* _Given entries_
- - -

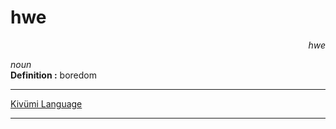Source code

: 
# hwe

<div align="right"><i>hwe</i></div>

*noun*  
**Definition :** boredom  

---

[Kivümi Language](../README.md)

---
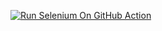 [![Run Selenium On GitHub Action](https://github.com/stlab336198/script/actions/workflows/Selenium-Action_Template.yml/badge.svg)](https://github.com/stlab336198/script/actions/workflows/Selenium-Action_Template.yml)
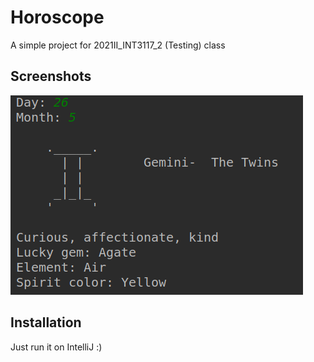 # Horoscope

A simple project for 2021II_INT3117_2 (Testing) class




## Screenshots

![App Screenshot](./images/preview.png)

  
## Installation 

Just run it on IntelliJ :)
    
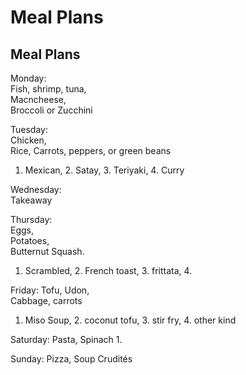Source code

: # Meal Plans
## Meal Plans

Monday:   
Fish, shrimp, tuna,   
Macncheese,   
Broccoli or Zucchini

Tuesday:   
Chicken,   
Rice,
Carrots, peppers, or green beans
1. Mexican, 2. Satay, 3. Teriyaki, 4. Curry

Wednesday:   
Takeaway

Thursday:   
Eggs,   
Potatoes,   
Butternut Squash.
1. Scrambled, 2. French toast, 3. frittata, 4. 

Friday:
Tofu,
Udon,   
Cabbage, carrots
1. Miso Soup, 2. coconut tofu, 3. stir fry, 4. other kind


Saturday:
Pasta,
Spinach
1. 

Sunday:
Pizza, Soup
Crudités 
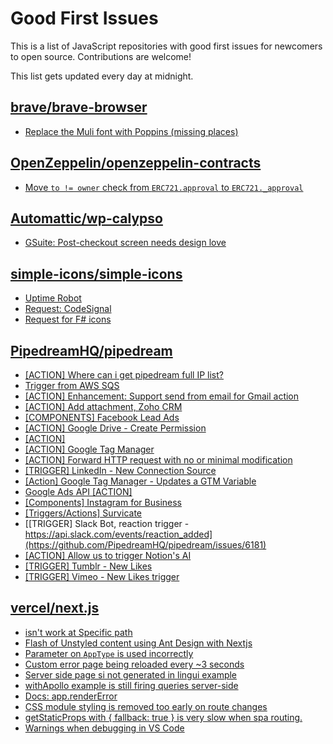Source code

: # Good First Issues

This is a list of JavaScript repositories with good first issues for newcomers to open source. Contributions are welcome!

This list gets updated every day at midnight.

## [brave/brave-browser](https://github.com/brave/brave-browser)

- [Replace the Muli font with Poppins (missing places)](https://github.com/brave/brave-browser/issues/27081)

## [OpenZeppelin/openzeppelin-contracts](https://github.com/OpenZeppelin/openzeppelin-contracts)

- [Move `to != owner` check from `ERC721.approval` to `ERC721._approval`](https://github.com/OpenZeppelin/openzeppelin-contracts/issues/4136)

## [Automattic/wp-calypso](https://github.com/Automattic/wp-calypso)

- [GSuite: Post-checkout screen needs design love](https://github.com/Automattic/wp-calypso/issues/45123)

## [simple-icons/simple-icons](https://github.com/simple-icons/simple-icons)

- [Uptime Robot](https://github.com/simple-icons/simple-icons/issues/3831)
- [Request: CodeSignal](https://github.com/simple-icons/simple-icons/issues/6598)
- [Request for F# icons](https://github.com/simple-icons/simple-icons/issues/5385)

## [PipedreamHQ/pipedream](https://github.com/PipedreamHQ/pipedream)

- [[ACTION] Where can i get pipedream full IP list?](https://github.com/PipedreamHQ/pipedream/issues/6943)
- [Trigger from AWS SQS](https://github.com/PipedreamHQ/pipedream/issues/6888)
- [[ACTION] Enhancement: Support send from email for Gmail action](https://github.com/PipedreamHQ/pipedream/issues/5663)
- [[ACTION] Add attachment, Zoho CRM](https://github.com/PipedreamHQ/pipedream/issues/6903)
- [[COMPONENTS] Facebook Lead Ads](https://github.com/PipedreamHQ/pipedream/issues/6907)
- [[ACTION] Google Drive - Create Permission](https://github.com/PipedreamHQ/pipedream/issues/6889)
- [[ACTION]](https://github.com/PipedreamHQ/pipedream/issues/6892)
- [[ACTION] Google Tag Manager](https://github.com/PipedreamHQ/pipedream/issues/6841)
- [[ACTION] Forward HTTP request with no or minimal modification](https://github.com/PipedreamHQ/pipedream/issues/6882)
- [[TRIGGER] LinkedIn - New Connection Source](https://github.com/PipedreamHQ/pipedream/issues/6846)
- [[Action] Google Tag Manager - Updates a GTM Variable](https://github.com/PipedreamHQ/pipedream/issues/5050)
- [Google Ads API [ACTION]](https://github.com/PipedreamHQ/pipedream/issues/821)
- [[Components] Instagram for Business](https://github.com/PipedreamHQ/pipedream/issues/6806)
- [[Triggers/Actions] Survicate](https://github.com/PipedreamHQ/pipedream/issues/6600)
- [[TRIGGER] Slack Bot, reaction trigger - https://api.slack.com/events/reaction_added](https://github.com/PipedreamHQ/pipedream/issues/6181)
- [[ACTION] Allow us to trigger Notion's AI](https://github.com/PipedreamHQ/pipedream/issues/6587)
- [[TRIGGER] Tumblr - New Likes](https://github.com/PipedreamHQ/pipedream/issues/6585)
- [[TRIGGER] Vimeo - New Likes trigger](https://github.com/PipedreamHQ/pipedream/issues/6584)

## [vercel/next.js](https://github.com/vercel/next.js)

- [isn't work at Specific path ](https://github.com/vercel/next.js/issues/36259)
- [Flash of Unstyled content using Ant Design with Nextjs](https://github.com/vercel/next.js/issues/48483)
- [Parameter on `AppType` is used incorrectly](https://github.com/vercel/next.js/issues/42846)
- [Custom error page being reloaded every ~3 seconds](https://github.com/vercel/next.js/issues/10024)
- [Server side page si not generated in lingui example](https://github.com/vercel/next.js/issues/36717)
- [withApollo example is still firing queries server-side](https://github.com/vercel/next.js/issues/18313)
- [Docs: app.renderError ](https://github.com/vercel/next.js/issues/32562)
- [CSS module styling is removed too early on route changes](https://github.com/vercel/next.js/issues/17464)
- [getStaticProps with { fallback: true } is very slow when spa routing.](https://github.com/vercel/next.js/issues/13751)
- [Warnings when debugging in VS Code](https://github.com/vercel/next.js/issues/24349)

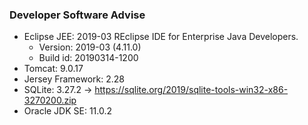 ### Developer Software Advise

* Eclipse JEE: 2019-03 REclipse IDE for Enterprise Java Developers.
    * Version: 2019-03 (4.11.0)
    * Build id: 20190314-1200
* Tomcat: 9.0.17
* Jersey Framework: 2.28
* SQLite: 3.27.2
    -> https://sqlite.org/2019/sqlite-tools-win32-x86-3270200.zip
* Oracle JDK SE: 11.0.2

- - -

* _Work order_
Scan the listing above and identify each line holding the string "contracts"; copy every such line.

* _Solution to this task_
## [OpenZeppelin/openzeppelin-contracts](https://github.com/OpenZeppelin/openzeppelin-contracts)
- [Move `to != owner` check from `ERC721.approval` to `ERC721._approval`](https://github.com/OpenZeppelin/openzeppelin-contracts/issues/4136)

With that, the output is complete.